(Extracted data entries)
============
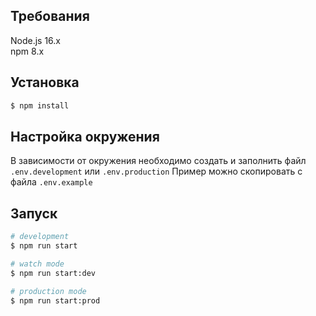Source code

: 

## Требования
Node.js 16.x<br> 
npm 8.x

## Установка

```bash
$ npm install
```



## Настройка окружения

В зависимости от окружения необходимо создать и заполнить файл ```.env.development``` или ```.env.production```
Пример можно скопировать с файла ```.env.example```

## Запуск

```bash
# development
$ npm run start

# watch mode
$ npm run start:dev

# production mode
$ npm run start:prod
```


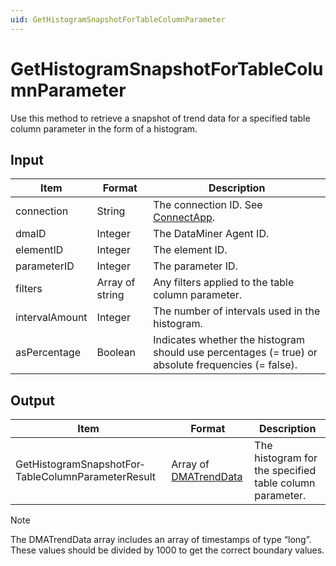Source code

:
 ```yaml
---
uid: GetHistogramSnapshotForTableColumnParameter
---
```


# GetHistogramSnapshotForTableColumnParameter

Use this method to retrieve a snapshot of trend data for a specified table column parameter in the form of a histogram.

## Input

| Item           | Format          | Description                                                                                        |
|----------------|-----------------|----------------------------------------------------------------------------------------------------|
| connection     | String          | The connection ID. See [ConnectApp](xref:ConnectApp).                                              |
| dmaID          | Integer         | The DataMiner Agent ID.                                                                            |
| elementID      | Integer         | The element ID.                                                                                    |
| parameterID    | Integer         | The parameter ID.                                                                                  |
| filters        | Array of string | Any filters applied to the table column parameter.                                                 |
| intervalAmount | Integer         | The number of intervals used in the histogram.                                                     |
| asPercentage   | Boolean         | Indicates whether the histogram should use percentages (= true) or absolute frequencies (= false). |

## Output

| Item | Format | Description |
|--|--|--|
| GetHistogramSnapshotFor­TableColumnParameterResult | Array of [DMATrendData](xref:DMATrendData) | The histogram for the specified table column parameter. |

> [!NOTE]
> The DMATrendData array includes an array of timestamps of type “long”. These values should be divided by 1000 to get the correct boundary values.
============
**Exercise objective**:
Give only the number of lines in the entries that contain "Format".

**Exercise result**:
2